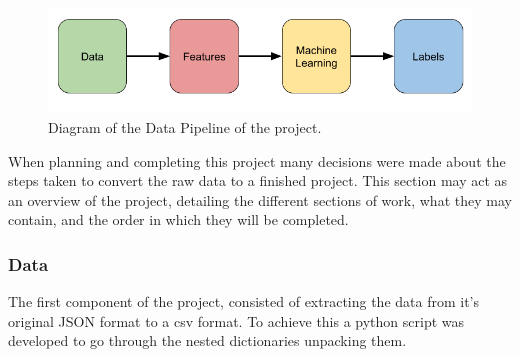 \documentclass{article}
\begin{document}
\begin{figure}[ht!]
    \centering
    \includegraphics[scale=0.5]{Images/Data-Pipeline.png}
    \caption{Diagram of the Data Pipeline of the project.}
    \label{fig:test}
\end{figure}

When planning and completing this project many decisions were made about the steps taken to convert the raw data to a finished project.
This section may act as an overview of the project, detailing the different sections of work, what they may contain, and the order in which they will be completed.



\subsubsection{Data}



The first component of the project, consisted of extracting the data from it's original JSON format to a csv format.
To achieve this a python script was developed to go through the nested dictionaries unpacking them.
\end{document}
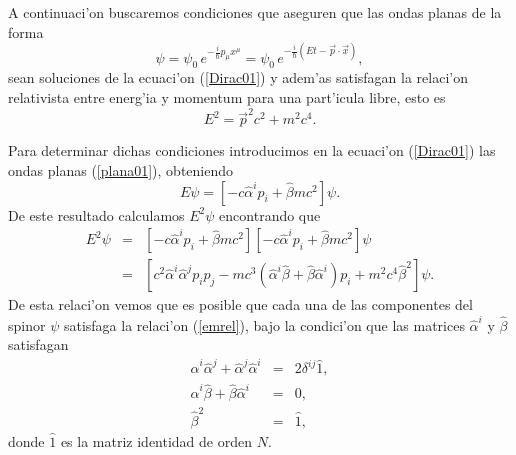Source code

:A continuaci'on buscaremos condiciones que aseguren que las ondas planas de la
forma
\begin{equation}\label{plana01}
\psi=\psi_0\, e^{-\frac{i}{\hbar}p_\mu x^\mu}=\psi_0\,
e^{-\frac{i}{\hbar}(Et-\vec{p}\cdot\vec{x})},
\end{equation} 
sean soluciones de la ecuaci'on (\ref{Dirac01}) y adem'as satisfagan la
relaci'on relativista entre energ'ia y momentum para una part'icula libre, esto
es
\begin{equation}\label{emrel}
E^2=\vec{p}^2c^2+m^2c^{4}.
\end{equation}

Para determinar dichas condiciones introducimos en la ecuaci'on (\ref{Dirac01})
las ondas planas (\ref{plana01}), obteniendo
\begin{equation}\label{Diracplana}
E\psi=\left[ -c\hat{\alpha}^i p_i+\hat{\beta}mc^2\right] \psi.
\end{equation}
De este resultado calculamos $E^2\psi$ encontrando que
\begin{eqnarray}\label{Diracplana}
E^2\psi&=&\left[ -c\hat{\alpha}^i p_i+\hat{\beta}mc^2\right]\left[
-c\hat{\alpha}^ip_i
+\hat{\beta}mc^2\right] \psi 
\nonumber\\
&=&\left[ c^2 \hat{\alpha}^i \hat{\alpha}^j p_i p_j -mc^3\left(\hat{\alpha}^i
\hat{\beta}+\hat{\beta}\hat{\alpha}^i \right)p_i+m^2c^4\hat{\beta}^2 \right]
\psi .
\end{eqnarray}
De esta relaci'on vemos que es posible que cada una de las componentes del
spinor $\psi$ satisfaga la relaci'on (\ref{emrel}), bajo la condici'on que
las matrices $\hat{\alpha}^i$ y $\hat\beta$ satisfagan
\begin{eqnarray}
\hat{\alpha}^i\hat{\alpha}^{j}+\hat{\alpha}^{j}\hat{\alpha}^i
&=&2\delta^{ij}\hat{1} , \label{alfalgebra1} \\
\hat{\alpha}^i\hat{\beta}+\hat{\beta}\hat{\alpha}^i &=&0,
\label{alfalgebra2} \\
\hat{\beta}^2 &=&\hat{1},
\label{alfalgebra3}
\end{eqnarray}
donde $\hat{1}$ es la matriz identidad de orden $N$.

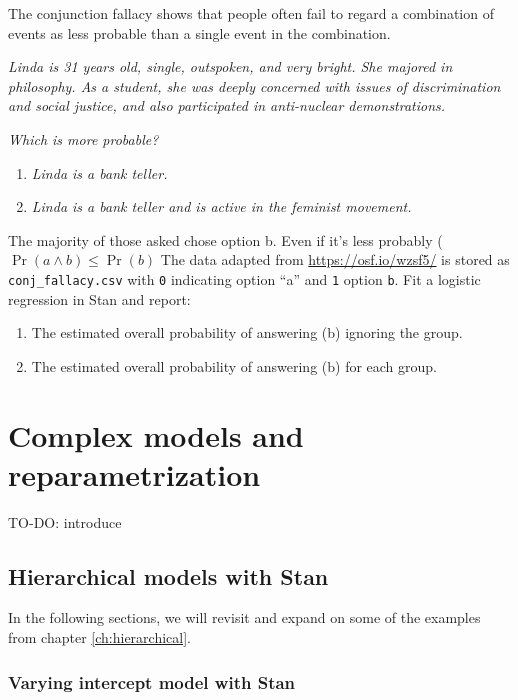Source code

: \documentclass[12pt,]{krantz}
\providecommand{\tightlist}{%
  \setlength{\itemsep}{0pt}\setlength{\parskip}{0pt}}
\theoremstyle{definition}
\theoremstyle{definition}
\theoremstyle{definition}
\theoremstyle{remark}
\begin{document}
The conjunction fallacy shows that people often fail to regard a
combination of events as less probable than a single event in the
combination. \citet{TverskyKahneman1983}

\emph{Linda is 31 years old, single, outspoken, and very bright. She
majored in philosophy. As a student, she was deeply concerned with
issues of discrimination and social justice, and also participated in
anti-nuclear demonstrations.}

\emph{Which is more probable?}

\begin{enumerate}
\def\labelenumi{\alph{enumi}.}
\tightlist
\item
  \emph{Linda is a bank teller.}
\item
  \emph{Linda is a bank teller and is active in the feminist movement.}
\end{enumerate}

The majority of those asked chose option b. Even if it's less probably
(\(\Pr(a\land b)\leq \Pr(b)\) The data adapted from
\url{https://osf.io/wzsf5/} is stored as \texttt{conj\_fallacy.csv} with
\texttt{0} indicating option ``a'' and \texttt{1} option \texttt{b}. Fit
a logistic regression in Stan and report:

\begin{enumerate}
\def\labelenumi{\alph{enumi}.}
\tightlist
\item
  The estimated overall probability of answering (b) ignoring the group.
\item
  The estimated overall probability of answering (b) for each group.
\end{enumerate}

\chapter{Complex models and reparametrization}\label{ch:complexstan}

TO-DO: introduce

\section{Hierarchical models with
Stan}\label{hierarchical-models-with-stan}

In the following sections, we will revisit and expand on some of the
examples from chapter \ref{ch:hierarchical}.

\subsection{Varying intercept model with
Stan}\label{varying-intercept-model-with-stan}
\end{document}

********

WORK TO BE COMPLETED: Copy the material above exactly and drop the pictures.

ANSWER FOR THIS EXERCISE:
 \documentclass{article}
\begin{document}
\begin{figure}[ht!]
    \centering
    \includegraphics[scale=0.5]{Images/Data-Pipeline.png}
    \caption{Diagram of the Data Pipeline of the project.}
    \label{fig:test}
\end{figure}

When planning and completing this project many decisions were made about the steps taken to convert the raw data to a finished project.
This section may act as an overview of the project, detailing the different sections of work, what they may contain, and the order in which they will be completed.



\subsubsection{Data}



The first component of the project, consisted of extracting the data from it's original JSON format to a csv format.
To achieve this a python script was developed to go through the nested dictionaries unpacking them.
\end{document}
Source code

:A continuaci'on buscaremos condiciones que aseguren que las ondas planas de la
forma
\begin{equation}\label{plana01}
\psi=\psi_0\, e^{-\frac{i}{\hbar}p_\mu x^\mu}=\psi_0\,
e^{-\frac{i}{\hbar}(Et-\vec{p}\cdot\vec{x})},
\end{equation} 
sean soluciones de la ecuaci'on (\ref{Dirac01}) y adem'as satisfagan la
relaci'on relativista entre energ'ia y momentum para una part'icula libre, esto
es
\begin{equation}\label{emrel}
E^2=\vec{p}^2c^2+m^2c^{4}.
\end{equation}

Para determinar dichas condiciones introducimos en la ecuaci'on (\ref{Dirac01})
las ondas planas (\ref{plana01}), obteniendo
\begin{equation}\label{Diracplana}
E\psi=\left[ -c\hat{\alpha}^i p_i+\hat{\beta}mc^2\right] \psi.
\end{equation}
De este resultado calculamos $E^2\psi$ encontrando que
\begin{eqnarray}\label{Diracplana}
E^2\psi&=&\left[ -c\hat{\alpha}^i p_i+\hat{\beta}mc^2\right]\left[
-c\hat{\alpha}^ip_i
+\hat{\beta}mc^2\right] \psi 
\nonumber\\
&=&\left[ c^2 \hat{\alpha}^i \hat{\alpha}^j p_i p_j -mc^3\left(\hat{\alpha}^i
\hat{\beta}+\hat{\beta}\hat{\alpha}^i \right)p_i+m^2c^4\hat{\beta}^2 \right]
\psi .
\end{eqnarray}
De esta relaci'on vemos que es posible que cada una de las componentes del
spinor $\psi$ satisfaga la relaci'on (\ref{emrel}), bajo la condici'on que
las matrices $\hat{\alpha}^i$ y $\hat\beta$ satisfagan
\begin{eqnarray}
\hat{\alpha}^i\hat{\alpha}^{j}+\hat{\alpha}^{j}\hat{\alpha}^i
&=&2\delta^{ij}\hat{1} , \label{alfalgebra1} \\
\hat{\alpha}^i\hat{\beta}+\hat{\beta}\hat{\alpha}^i &=&0,
\label{alfalgebra2} \\
\hat{\beta}^2 &=&\hat{1},
\label{alfalgebra3}
\end{eqnarray}
donde $\hat{1}$ es la matriz identidad de orden $N$.

Source code

: \documentclass[12pt,]{krantz}
\providecommand{\tightlist}{%
  \setlength{\itemsep}{0pt}\setlength{\parskip}{0pt}}
\theoremstyle{definition}
\theoremstyle{definition}
\theoremstyle{definition}
\theoremstyle{remark}
\begin{document}
The conjunction fallacy shows that people often fail to regard a
combination of events as less probable than a single event in the
combination. \citet{TverskyKahneman1983}

\emph{Linda is 31 years old, single, outspoken, and very bright. She
majored in philosophy. As a student, she was deeply concerned with
issues of discrimination and social justice, and also participated in
anti-nuclear demonstrations.}

\emph{Which is more probable?}

\begin{enumerate}
\def\labelenumi{\alph{enumi}.}
\tightlist
\item
  \emph{Linda is a bank teller.}
\item
  \emph{Linda is a bank teller and is active in the feminist movement.}
\end{enumerate}

The majority of those asked chose option b. Even if it's less probably
(\(\Pr(a\land b)\leq \Pr(b)\) The data adapted from
\url{https://osf.io/wzsf5/} is stored as \texttt{conj\_fallacy.csv} with
\texttt{0} indicating option ``a'' and \texttt{1} option \texttt{b}. Fit
a logistic regression in Stan and report:

\begin{enumerate}
\def\labelenumi{\alph{enumi}.}
\tightlist
\item
  The estimated overall probability of answering (b) ignoring the group.
\item
  The estimated overall probability of answering (b) for each group.
\end{enumerate}

\chapter{Complex models and reparametrization}\label{ch:complexstan}

TO-DO: introduce

\section{Hierarchical models with
Stan}\label{hierarchical-models-with-stan}

In the following sections, we will revisit and expand on some of the
examples from chapter \ref{ch:hierarchical}.

\subsection{Varying intercept model with
Stan}\label{varying-intercept-model-with-stan}
\end{document}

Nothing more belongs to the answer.